Exercise requirements> Set out the records again, keeping every word as it is.

Extracted records>
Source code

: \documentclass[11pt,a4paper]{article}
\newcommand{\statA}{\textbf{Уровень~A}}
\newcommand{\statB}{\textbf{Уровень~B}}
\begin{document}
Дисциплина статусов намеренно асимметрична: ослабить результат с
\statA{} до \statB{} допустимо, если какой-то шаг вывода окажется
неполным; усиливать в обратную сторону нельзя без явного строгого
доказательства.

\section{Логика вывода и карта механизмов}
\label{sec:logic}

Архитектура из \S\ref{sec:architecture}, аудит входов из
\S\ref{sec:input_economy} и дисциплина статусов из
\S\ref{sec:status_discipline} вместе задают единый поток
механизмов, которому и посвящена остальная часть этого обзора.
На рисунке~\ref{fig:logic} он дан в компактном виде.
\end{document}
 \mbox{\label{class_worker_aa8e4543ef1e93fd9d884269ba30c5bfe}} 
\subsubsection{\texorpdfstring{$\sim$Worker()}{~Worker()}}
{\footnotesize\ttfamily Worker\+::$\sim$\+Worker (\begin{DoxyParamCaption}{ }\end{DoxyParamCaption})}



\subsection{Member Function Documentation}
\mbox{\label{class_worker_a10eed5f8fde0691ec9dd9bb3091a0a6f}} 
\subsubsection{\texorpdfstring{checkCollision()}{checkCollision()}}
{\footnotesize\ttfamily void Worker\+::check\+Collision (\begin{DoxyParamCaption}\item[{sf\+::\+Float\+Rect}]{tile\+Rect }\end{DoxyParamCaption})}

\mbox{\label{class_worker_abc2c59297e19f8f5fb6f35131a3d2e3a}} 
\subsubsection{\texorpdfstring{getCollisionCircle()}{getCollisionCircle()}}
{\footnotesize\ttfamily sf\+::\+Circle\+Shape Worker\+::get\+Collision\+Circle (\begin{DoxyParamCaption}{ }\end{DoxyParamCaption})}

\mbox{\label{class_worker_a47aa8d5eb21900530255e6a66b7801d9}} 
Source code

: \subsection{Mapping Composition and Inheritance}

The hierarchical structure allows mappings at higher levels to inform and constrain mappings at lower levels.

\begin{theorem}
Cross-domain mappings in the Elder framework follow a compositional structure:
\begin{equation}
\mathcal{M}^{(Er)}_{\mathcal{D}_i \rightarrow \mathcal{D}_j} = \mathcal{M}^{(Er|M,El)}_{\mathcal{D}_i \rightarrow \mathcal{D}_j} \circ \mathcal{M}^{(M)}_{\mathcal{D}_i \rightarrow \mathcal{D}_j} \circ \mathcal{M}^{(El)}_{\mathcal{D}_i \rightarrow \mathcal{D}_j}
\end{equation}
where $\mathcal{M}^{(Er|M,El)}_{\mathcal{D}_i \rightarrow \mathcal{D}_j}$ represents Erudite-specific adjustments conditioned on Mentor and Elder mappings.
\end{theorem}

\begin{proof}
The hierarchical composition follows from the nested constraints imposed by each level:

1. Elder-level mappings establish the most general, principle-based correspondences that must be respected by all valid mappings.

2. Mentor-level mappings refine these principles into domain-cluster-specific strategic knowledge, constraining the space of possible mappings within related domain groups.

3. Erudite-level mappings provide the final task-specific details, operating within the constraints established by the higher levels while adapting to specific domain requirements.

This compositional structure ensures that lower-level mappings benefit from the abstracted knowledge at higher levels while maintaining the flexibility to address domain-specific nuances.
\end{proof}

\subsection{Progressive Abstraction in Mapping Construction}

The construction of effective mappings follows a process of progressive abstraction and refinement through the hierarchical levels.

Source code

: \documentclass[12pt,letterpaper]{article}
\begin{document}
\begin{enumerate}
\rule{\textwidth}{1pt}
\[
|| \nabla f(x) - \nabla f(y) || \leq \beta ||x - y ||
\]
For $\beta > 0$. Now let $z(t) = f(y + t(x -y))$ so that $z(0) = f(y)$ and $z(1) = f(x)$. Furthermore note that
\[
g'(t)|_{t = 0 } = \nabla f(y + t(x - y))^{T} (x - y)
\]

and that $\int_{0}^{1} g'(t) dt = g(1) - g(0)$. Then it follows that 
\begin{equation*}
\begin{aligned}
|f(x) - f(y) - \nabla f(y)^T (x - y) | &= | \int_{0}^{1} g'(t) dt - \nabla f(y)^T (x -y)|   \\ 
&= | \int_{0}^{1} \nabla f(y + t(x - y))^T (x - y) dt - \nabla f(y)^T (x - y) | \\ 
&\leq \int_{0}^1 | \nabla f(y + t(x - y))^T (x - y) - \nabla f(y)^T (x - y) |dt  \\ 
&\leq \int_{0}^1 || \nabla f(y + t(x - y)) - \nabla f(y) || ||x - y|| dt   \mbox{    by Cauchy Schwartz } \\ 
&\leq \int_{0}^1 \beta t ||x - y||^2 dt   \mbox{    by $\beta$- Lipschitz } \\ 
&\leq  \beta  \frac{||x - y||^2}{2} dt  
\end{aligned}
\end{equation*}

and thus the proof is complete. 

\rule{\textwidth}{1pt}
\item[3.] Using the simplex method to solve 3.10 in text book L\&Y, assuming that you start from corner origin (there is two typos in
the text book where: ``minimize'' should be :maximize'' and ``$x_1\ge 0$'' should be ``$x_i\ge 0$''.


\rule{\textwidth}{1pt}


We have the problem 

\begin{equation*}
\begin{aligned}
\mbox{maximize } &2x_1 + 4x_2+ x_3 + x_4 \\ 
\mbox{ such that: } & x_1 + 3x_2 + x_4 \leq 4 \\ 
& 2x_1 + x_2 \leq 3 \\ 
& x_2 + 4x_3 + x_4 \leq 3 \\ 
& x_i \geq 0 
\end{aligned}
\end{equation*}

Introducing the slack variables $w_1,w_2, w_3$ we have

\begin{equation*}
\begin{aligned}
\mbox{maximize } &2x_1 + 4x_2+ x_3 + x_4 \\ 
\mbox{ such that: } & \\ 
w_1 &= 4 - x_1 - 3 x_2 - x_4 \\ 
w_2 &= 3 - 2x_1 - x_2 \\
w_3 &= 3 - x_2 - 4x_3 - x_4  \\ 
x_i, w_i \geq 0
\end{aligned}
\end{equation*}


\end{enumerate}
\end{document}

Your response>
Source code

: \documentclass[11pt,a4paper]{article}
\newcommand{\statA}{\textbf{Уровень~A}}
\newcommand{\statB}{\textbf{Уровень~B}}
\begin{document}
Дисциплина статусов намеренно асимметрична: ослабить результат с
\statA{} до \statB{} допустимо, если какой-то шаг вывода окажется
неполным; усиливать в обратную сторону нельзя без явного строгого
доказательства.

\section{Логика вывода и карта механизмов}
\label{sec:logic}

Архитектура из \S\ref{sec:architecture}, аудит входов из
\S\ref{sec:input_economy} и дисциплина статусов из
\S\ref{sec:status_discipline} вместе задают единый поток
механизмов, которому и посвящена остальная часть этого обзора.
На рисунке~\ref{fig:logic} он дан в компактном виде.
\end{document}
 \mbox{\label{class_worker_aa8e4543ef1e93fd9d884269ba30c5bfe}} 
\subsubsection{\texorpdfstring{$\sim$Worker()}{~Worker()}}
{\footnotesize\ttfamily Worker\+::$\sim$\+Worker (\begin{DoxyParamCaption}{ }\end{DoxyParamCaption})}



\subsection{Member Function Documentation}
\mbox{\label{class_worker_a10eed5f8fde0691ec9dd9bb3091a0a6f}} 
\subsubsection{\texorpdfstring{checkCollision()}{checkCollision()}}
{\footnotesize\ttfamily void Worker\+::check\+Collision (\begin{DoxyParamCaption}\item[{sf\+::\+Float\+Rect}]{tile\+Rect }\end{DoxyParamCaption})}

\mbox{\label{class_worker_abc2c59297e19f8f5fb6f35131a3d2e3a}} 
\subsubsection{\texorpdfstring{getCollisionCircle()}{getCollisionCircle()}}
{\footnotesize\ttfamily sf\+::\+Circle\+Shape Worker\+::get\+Collision\+Circle (\begin{DoxyParamCaption}{ }\end{DoxyParamCaption})}

\mbox{\label{class_worker_a47aa8d5eb21900530255e6a66b7801d9}} 
Source code

: \subsection{Mapping Composition and Inheritance}

The hierarchical structure allows mappings at higher levels to inform and constrain mappings at lower levels.

\begin{theorem}
Cross-domain mappings in the Elder framework follow a compositional structure:
\begin{equation}
\mathcal{M}^{(Er)}_{\mathcal{D}_i \rightarrow \mathcal{D}_j} = \mathcal{M}^{(Er|M,El)}_{\mathcal{D}_i \rightarrow \mathcal{D}_j} \circ \mathcal{M}^{(M)}_{\mathcal{D}_i \rightarrow \mathcal{D}_j} \circ \mathcal{M}^{(El)}_{\mathcal{D}_i \rightarrow \mathcal{D}_j}
\end{equation}
where $\mathcal{M}^{(Er|M,El)}_{\mathcal{D}_i \rightarrow \mathcal{D}_j}$ represents Erudite-specific adjustments conditioned on Mentor and Elder mappings.
\end{theorem}

\begin{proof}
The hierarchical composition follows from the nested constraints imposed by each level:

1. Elder-level mappings establish the most general, principle-based correspondences that must be respected by all valid mappings.

2. Mentor-level mappings refine these principles into domain-cluster-specific strategic knowledge, constraining the space of possible mappings within related domain groups.

3. Erudite-level mappings provide the final task-specific details, operating within the constraints established by the higher levels while adapting to specific domain requirements.

This compositional structure ensures that lower-level mappings benefit from the abstracted knowledge at higher levels while maintaining the flexibility to address domain-specific nuances.
\end{proof}

\subsection{Progressive Abstraction in Mapping Construction}

The construction of effective mappings follows a process of progressive abstraction and refinement through the hierarchical levels.

Source code

: \documentclass[12pt,letterpaper]{article}
\begin{document}
\begin{enumerate}
\rule{\textwidth}{1pt}
\[
|| \nabla f(x) - \nabla f(y) || \leq \beta ||x - y ||
\]
For $\beta > 0$. Now let $z(t) = f(y + t(x -y))$ so that $z(0) = f(y)$ and $z(1) = f(x)$. Furthermore note that
\[
g'(t)|_{t = 0 } = \nabla f(y + t(x - y))^{T} (x - y)
\]

and that $\int_{0}^{1} g'(t) dt = g(1) - g(0)$. Then it follows that 
\begin{equation*}
\begin{aligned}
|f(x) - f(y) - \nabla f(y)^T (x - y) | &= | \int_{0}^{1} g'(t) dt - \nabla f(y)^T (x -y)|   \\ 
&= | \int_{0}^{1} \nabla f(y + t(x - y))^T (x - y) dt - \nabla f(y)^T (x - y) | \\ 
&\leq \int_{0}^1 | \nabla f(y + t(x - y))^T (x - y) - \nabla f(y)^T (x - y) |dt  \\ 
&\leq \int_{0}^1 || \nabla f(y + t(x - y)) - \nabla f(y) || ||x - y|| dt   \mbox{    by Cauchy Schwartz } \\ 
&\leq \int_{0}^1 \beta t ||x - y||^2 dt   \mbox{    by $\beta$- Lipschitz } \\ 
&\leq  \beta  \frac{||x - y||^2}{2} dt  
\end{aligned}
\end{equation*}

and thus the proof is complete. 

\rule{\textwidth}{1pt}
\item[3.] Using the simplex method to solve 3.10 in text book L\&Y, assuming that you start from corner origin (there is two typos in
the text book where: ``minimize'' should be :maximize'' and ``$x_1\ge 0$'' should be ``$x_i\ge 0$''.


\rule{\textwidth}{1pt}


We have the problem 

\begin{equation*}
\begin{aligned}
\mbox{maximize } &2x_1 + 4x_2+ x_3 + x_4 \\ 
\mbox{ such that: } & x_1 + 3x_2 + x_4 \leq 4 \\ 
& 2x_1 + x_2 \leq 3 \\ 
& x_2 + 4x_3 + x_4 \leq 3 \\ 
& x_i \geq 0 
\end{aligned}
\end{equation*}

Introducing the slack variables $w_1,w_2, w_3$ we have

\begin{equation*}
\begin{aligned}
\mbox{maximize } &2x_1 + 4x_2+ x_3 + x_4 \\ 
\mbox{ such that: } & \\ 
w_1 &= 4 - x_1 - 3 x_2 - x_4 \\ 
w_2 &= 3 - 2x_1 - x_2 \\
w_3 &= 3 - x_2 - 4x_3 - x_4  \\ 
x_i, w_i \geq 0
\end{aligned}
\end{equation*}


\end{enumerate}
\end{document}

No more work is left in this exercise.